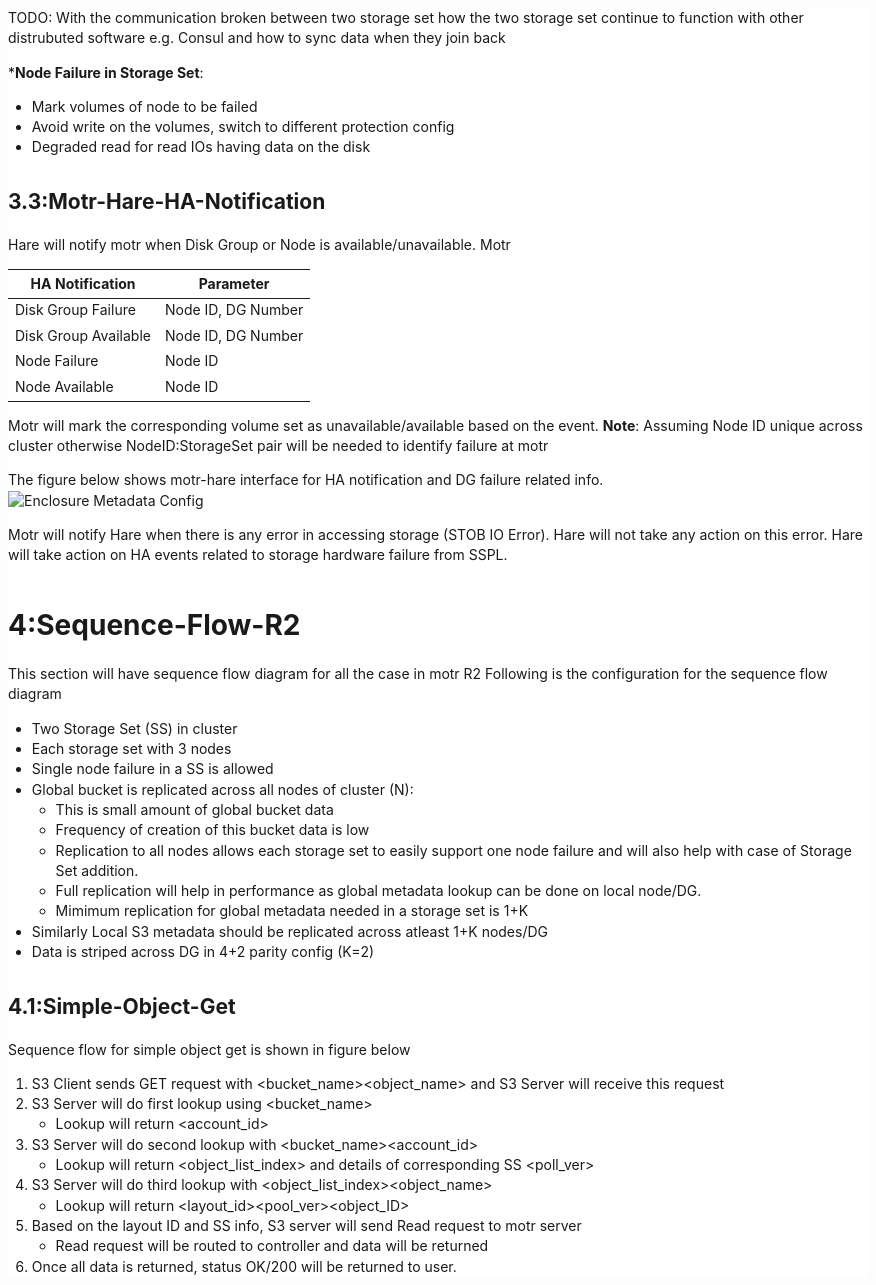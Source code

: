 TODO: With the communication broken between two storage set how the two storage set continue to function with other distrubuted software e.g. Consul and how to sync data when they join back 

  ***Node Failure in Storage Set**:
- Mark volumes of node to be failed
- Avoid write on the volumes, switch to different protection config
- Degraded read for read IOs having data on the disk

## 3.3:Motr-Hare-HA-Notification
Hare will notify motr when Disk Group or Node is available/unavailable.
Motr

| **HA Notification**  | **Parameter** | 
| -------------------- | ------------- | 
| Disk Group Failure | Node ID, DG Number | 
| Disk Group Available | Node ID, DG Number | 
| Node Failure | Node ID | 
| Node Available | Node ID |  

Motr will mark the corresponding volume set as unavailable/available based on the event.
**Note**: Assuming Node ID unique across cluster otherwise NodeID:StorageSet pair will be needed to identify failure at motr

The figure below shows motr-hare interface for HA notification and DG failure related info.  
![Enclosure Metadata Config](images/MotrHareInteraction.JPG)

Motr will notify Hare when there is any error in accessing storage (STOB IO Error). Hare will not take any action on this error. Hare will take action on HA events related to storage hardware failure from SSPL.

# 4:Sequence-Flow-R2
This section will have sequence flow diagram for all the case in motr R2
Following is the configuration for the sequence flow diagram
* Two Storage Set (SS) in cluster
* Each storage set with 3 nodes
* Single node failure in a SS is allowed
* Global bucket is replicated across all nodes of cluster (N):
   - This is small amount of global bucket data
   - Frequency of creation of this bucket data is low
   - Replication to all nodes allows each storage set to easily support one node failure and will also help with case of Storage Set addition.
   - Full replication will help in performance as global metadata lookup can be done on local node/DG. 
   - Mimimum replication for global metadata needed in a storage set is 1+K 
* Similarly Local S3 metadata should be replicated across atleast 1+K nodes/DG
* Data is striped across DG in 4+2 parity config (K=2)

## 4.1:Simple-Object-Get
Sequence flow for simple object get is shown in figure below
1. S3 Client sends GET request with <bucket_name><object_name> and S3 Server will receive this request
1. S3 Server will do first lookup using <bucket_name>
   - Lookup will return <account_id> 
1. S3 Server will do second lookup with <bucket_name><account_id> 
   - Lookup will return <object_list_index> and details of corresponding SS <poll_ver>
1. S3 Server will do third lookup with <object_list_index><object_name>
   - Lookup will return <layout_id><pool_ver><object_ID>
1. Based on the layout ID and SS info, S3 server will send Read request to motr server
   - Read request will be routed to controller and data will be returned
1. Once all data is returned, status OK/200 will be returned to user.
★ ★ ★
What you need to do: The entries are to be written out again exactly, without their pictures.

Reply:
Source code

: TODO: With the communication broken between two storage set how the two storage set continue to function with other distrubuted software e.g. Consul and how to sync data when they join back 

  ***Node Failure in Storage Set**:
- Mark volumes of node to be failed
- Avoid write on the volumes, switch to different protection config
- Degraded read for read IOs having data on the disk

## 3.3:Motr-Hare-HA-Notification
Hare will notify motr when Disk Group or Node is available/unavailable.
Motr

| **HA Notification**  | **Parameter** | 
| -------------------- | ------------- | 
| Disk Group Failure | Node ID, DG Number | 
| Disk Group Available | Node ID, DG Number | 
| Node Failure | Node ID | 
| Node Available | Node ID |  

Motr will mark the corresponding volume set as unavailable/available based on the event.
**Note**: Assuming Node ID unique across cluster otherwise NodeID:StorageSet pair will be needed to identify failure at motr

The figure below shows motr-hare interface for HA notification and DG failure related info.  
![Enclosure Metadata Config](images/MotrHareInteraction.JPG)

Motr will notify Hare when there is any error in accessing storage (STOB IO Error). Hare will not take any action on this error. Hare will take action on HA events related to storage hardware failure from SSPL.

# 4:Sequence-Flow-R2
This section will have sequence flow diagram for all the case in motr R2
Following is the configuration for the sequence flow diagram
* Two Storage Set (SS) in cluster
* Each storage set with 3 nodes
* Single node failure in a SS is allowed
* Global bucket is replicated across all nodes of cluster (N):
   - This is small amount of global bucket data
   - Frequency of creation of this bucket data is low
   - Replication to all nodes allows each storage set to easily support one node failure and will also help with case of Storage Set addition.
   - Full replication will help in performance as global metadata lookup can be done on local node/DG. 
   - Mimimum replication for global metadata needed in a storage set is 1+K 
* Similarly Local S3 metadata should be replicated across atleast 1+K nodes/DG
* Data is striped across DG in 4+2 parity config (K=2)

## 4.1:Simple-Object-Get
Sequence flow for simple object get is shown in figure below
1. S3 Client sends GET request with <bucket_name><object_name> and S3 Server will receive this request
1. S3 Server will do first lookup using <bucket_name>
   - Lookup will return <account_id> 
1. S3 Server will do second lookup with <bucket_name><account_id> 
   - Lookup will return <object_list_index> and details of corresponding SS <poll_ver>
1. S3 Server will do third lookup with <object_list_index><object_name>
   - Lookup will return <layout_id><pool_ver><object_ID>
1. Based on the layout ID and SS info, S3 server will send Read request to motr server
   - Read request will be routed to controller and data will be returned
1. Once all data is returned, status OK/200 will be returned to user.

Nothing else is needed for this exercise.